Copy out, from the entries below, each line that holds the string "WriteToConsole".

Recorded information section start

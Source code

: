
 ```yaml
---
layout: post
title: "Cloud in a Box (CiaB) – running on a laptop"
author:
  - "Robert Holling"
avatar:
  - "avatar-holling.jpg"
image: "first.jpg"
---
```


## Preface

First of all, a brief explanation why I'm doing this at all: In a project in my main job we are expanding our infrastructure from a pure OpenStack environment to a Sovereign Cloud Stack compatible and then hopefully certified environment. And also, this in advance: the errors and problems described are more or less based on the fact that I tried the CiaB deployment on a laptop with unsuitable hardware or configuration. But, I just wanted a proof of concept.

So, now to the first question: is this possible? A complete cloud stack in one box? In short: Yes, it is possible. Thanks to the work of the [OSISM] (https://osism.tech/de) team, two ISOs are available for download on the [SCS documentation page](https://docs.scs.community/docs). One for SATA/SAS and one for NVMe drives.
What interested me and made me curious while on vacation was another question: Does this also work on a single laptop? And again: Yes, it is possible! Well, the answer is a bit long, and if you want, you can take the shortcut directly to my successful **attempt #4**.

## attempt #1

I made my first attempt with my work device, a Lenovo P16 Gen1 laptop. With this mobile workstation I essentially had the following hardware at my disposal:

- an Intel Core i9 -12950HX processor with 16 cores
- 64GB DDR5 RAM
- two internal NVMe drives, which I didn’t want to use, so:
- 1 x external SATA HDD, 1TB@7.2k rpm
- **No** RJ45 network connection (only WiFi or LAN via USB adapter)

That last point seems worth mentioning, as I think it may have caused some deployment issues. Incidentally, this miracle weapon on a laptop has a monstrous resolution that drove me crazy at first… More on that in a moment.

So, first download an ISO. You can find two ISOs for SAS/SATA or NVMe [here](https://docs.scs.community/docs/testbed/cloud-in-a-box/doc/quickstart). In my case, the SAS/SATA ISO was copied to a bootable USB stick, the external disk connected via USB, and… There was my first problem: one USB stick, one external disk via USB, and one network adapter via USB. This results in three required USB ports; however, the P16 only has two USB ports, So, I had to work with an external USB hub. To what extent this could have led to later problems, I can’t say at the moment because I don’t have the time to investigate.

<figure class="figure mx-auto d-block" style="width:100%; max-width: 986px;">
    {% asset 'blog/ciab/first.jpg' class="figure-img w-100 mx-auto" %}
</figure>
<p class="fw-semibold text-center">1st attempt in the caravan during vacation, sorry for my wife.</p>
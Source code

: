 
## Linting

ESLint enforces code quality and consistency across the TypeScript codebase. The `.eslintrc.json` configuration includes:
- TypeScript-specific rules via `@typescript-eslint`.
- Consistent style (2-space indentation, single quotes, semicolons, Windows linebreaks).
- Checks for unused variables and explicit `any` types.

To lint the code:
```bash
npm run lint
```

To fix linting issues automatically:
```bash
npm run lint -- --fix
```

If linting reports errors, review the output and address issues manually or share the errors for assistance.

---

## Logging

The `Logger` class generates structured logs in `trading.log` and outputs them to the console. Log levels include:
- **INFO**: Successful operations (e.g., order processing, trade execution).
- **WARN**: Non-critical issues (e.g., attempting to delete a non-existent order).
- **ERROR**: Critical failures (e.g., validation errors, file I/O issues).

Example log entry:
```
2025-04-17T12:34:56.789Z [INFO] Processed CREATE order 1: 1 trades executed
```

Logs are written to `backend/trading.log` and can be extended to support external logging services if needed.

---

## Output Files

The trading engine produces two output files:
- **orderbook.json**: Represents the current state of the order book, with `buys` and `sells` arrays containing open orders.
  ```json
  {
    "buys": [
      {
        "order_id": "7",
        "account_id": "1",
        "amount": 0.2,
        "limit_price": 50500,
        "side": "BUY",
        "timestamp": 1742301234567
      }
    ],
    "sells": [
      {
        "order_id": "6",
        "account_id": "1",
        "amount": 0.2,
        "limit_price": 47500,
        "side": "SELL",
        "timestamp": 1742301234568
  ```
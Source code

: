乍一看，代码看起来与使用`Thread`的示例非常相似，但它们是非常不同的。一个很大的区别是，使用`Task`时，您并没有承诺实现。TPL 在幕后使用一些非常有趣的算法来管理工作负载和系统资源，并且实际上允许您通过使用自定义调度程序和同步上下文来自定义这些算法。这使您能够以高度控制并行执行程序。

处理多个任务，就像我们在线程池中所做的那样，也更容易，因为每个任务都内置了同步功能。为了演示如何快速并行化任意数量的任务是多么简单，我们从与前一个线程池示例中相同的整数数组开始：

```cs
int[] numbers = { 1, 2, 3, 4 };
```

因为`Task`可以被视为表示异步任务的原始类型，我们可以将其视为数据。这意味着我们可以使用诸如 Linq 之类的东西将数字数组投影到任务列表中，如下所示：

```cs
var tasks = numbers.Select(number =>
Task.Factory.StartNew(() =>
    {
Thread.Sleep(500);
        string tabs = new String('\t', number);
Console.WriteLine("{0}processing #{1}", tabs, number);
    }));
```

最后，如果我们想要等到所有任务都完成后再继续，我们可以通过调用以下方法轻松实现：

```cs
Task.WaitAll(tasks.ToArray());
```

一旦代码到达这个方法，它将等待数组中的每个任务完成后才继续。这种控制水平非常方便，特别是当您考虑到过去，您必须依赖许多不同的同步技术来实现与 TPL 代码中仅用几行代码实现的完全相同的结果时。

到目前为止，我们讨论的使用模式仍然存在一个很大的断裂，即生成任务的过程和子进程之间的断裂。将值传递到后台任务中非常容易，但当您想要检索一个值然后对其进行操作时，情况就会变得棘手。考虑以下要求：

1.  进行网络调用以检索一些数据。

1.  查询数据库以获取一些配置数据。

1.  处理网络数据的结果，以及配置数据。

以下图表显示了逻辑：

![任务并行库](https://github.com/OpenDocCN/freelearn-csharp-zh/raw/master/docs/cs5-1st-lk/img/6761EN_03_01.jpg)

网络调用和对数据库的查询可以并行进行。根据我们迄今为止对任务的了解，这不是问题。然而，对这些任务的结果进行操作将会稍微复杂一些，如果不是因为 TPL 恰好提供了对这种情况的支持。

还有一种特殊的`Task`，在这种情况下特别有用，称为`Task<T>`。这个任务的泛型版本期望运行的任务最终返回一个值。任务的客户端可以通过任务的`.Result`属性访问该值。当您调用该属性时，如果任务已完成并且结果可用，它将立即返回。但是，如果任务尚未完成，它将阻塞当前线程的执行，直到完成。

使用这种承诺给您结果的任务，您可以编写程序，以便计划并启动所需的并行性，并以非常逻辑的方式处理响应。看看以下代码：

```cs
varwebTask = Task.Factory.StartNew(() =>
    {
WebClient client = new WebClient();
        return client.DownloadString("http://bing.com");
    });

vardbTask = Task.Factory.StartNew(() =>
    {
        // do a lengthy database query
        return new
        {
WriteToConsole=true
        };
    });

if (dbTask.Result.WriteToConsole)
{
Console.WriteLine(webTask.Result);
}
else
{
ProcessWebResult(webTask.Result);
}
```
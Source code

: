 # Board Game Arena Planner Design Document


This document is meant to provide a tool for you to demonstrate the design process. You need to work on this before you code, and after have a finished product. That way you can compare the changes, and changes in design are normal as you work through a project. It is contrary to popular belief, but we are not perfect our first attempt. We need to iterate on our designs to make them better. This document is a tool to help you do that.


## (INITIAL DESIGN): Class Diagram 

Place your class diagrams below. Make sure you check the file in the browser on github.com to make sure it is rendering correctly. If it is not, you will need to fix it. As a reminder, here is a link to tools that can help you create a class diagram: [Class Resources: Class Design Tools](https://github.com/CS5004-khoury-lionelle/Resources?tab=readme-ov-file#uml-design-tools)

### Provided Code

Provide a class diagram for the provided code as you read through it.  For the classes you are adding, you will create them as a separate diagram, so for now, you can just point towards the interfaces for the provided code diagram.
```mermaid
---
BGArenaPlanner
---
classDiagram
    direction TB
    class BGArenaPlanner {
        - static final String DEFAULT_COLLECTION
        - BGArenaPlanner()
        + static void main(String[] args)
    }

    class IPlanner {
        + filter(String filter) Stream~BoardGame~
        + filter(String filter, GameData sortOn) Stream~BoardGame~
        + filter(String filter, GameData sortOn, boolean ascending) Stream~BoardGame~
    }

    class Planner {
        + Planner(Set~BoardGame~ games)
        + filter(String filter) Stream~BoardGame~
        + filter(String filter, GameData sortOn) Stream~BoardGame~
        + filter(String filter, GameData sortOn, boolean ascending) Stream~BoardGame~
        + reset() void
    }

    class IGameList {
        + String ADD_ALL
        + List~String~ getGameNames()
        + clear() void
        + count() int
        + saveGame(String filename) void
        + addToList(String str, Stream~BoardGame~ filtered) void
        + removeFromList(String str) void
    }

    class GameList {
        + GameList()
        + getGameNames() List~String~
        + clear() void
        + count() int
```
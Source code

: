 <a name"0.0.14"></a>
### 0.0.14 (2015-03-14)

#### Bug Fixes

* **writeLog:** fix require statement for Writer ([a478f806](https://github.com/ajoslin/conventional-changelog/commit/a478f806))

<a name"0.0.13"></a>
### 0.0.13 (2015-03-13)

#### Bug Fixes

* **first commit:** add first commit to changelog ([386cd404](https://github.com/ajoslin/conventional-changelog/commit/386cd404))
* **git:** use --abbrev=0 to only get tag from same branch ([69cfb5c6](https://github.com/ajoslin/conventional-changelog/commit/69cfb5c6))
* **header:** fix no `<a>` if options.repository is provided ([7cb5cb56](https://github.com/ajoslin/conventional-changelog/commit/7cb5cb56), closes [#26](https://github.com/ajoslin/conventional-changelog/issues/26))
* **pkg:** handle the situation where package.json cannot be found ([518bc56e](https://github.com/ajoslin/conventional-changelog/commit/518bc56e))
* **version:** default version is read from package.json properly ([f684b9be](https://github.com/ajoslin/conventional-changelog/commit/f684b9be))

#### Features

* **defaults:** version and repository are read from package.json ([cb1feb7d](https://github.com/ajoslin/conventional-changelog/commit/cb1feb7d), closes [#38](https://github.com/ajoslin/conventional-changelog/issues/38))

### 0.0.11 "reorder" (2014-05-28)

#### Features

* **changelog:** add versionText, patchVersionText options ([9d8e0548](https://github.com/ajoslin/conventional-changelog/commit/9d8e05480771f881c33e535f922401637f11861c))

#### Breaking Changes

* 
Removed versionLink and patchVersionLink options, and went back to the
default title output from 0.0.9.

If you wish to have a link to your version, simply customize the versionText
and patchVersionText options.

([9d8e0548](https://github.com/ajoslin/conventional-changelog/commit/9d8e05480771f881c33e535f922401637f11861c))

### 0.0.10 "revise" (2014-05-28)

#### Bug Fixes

Recorded information section end

» **Task solution**
WriteToConsole=true
if (dbTask.Result.WriteToConsole)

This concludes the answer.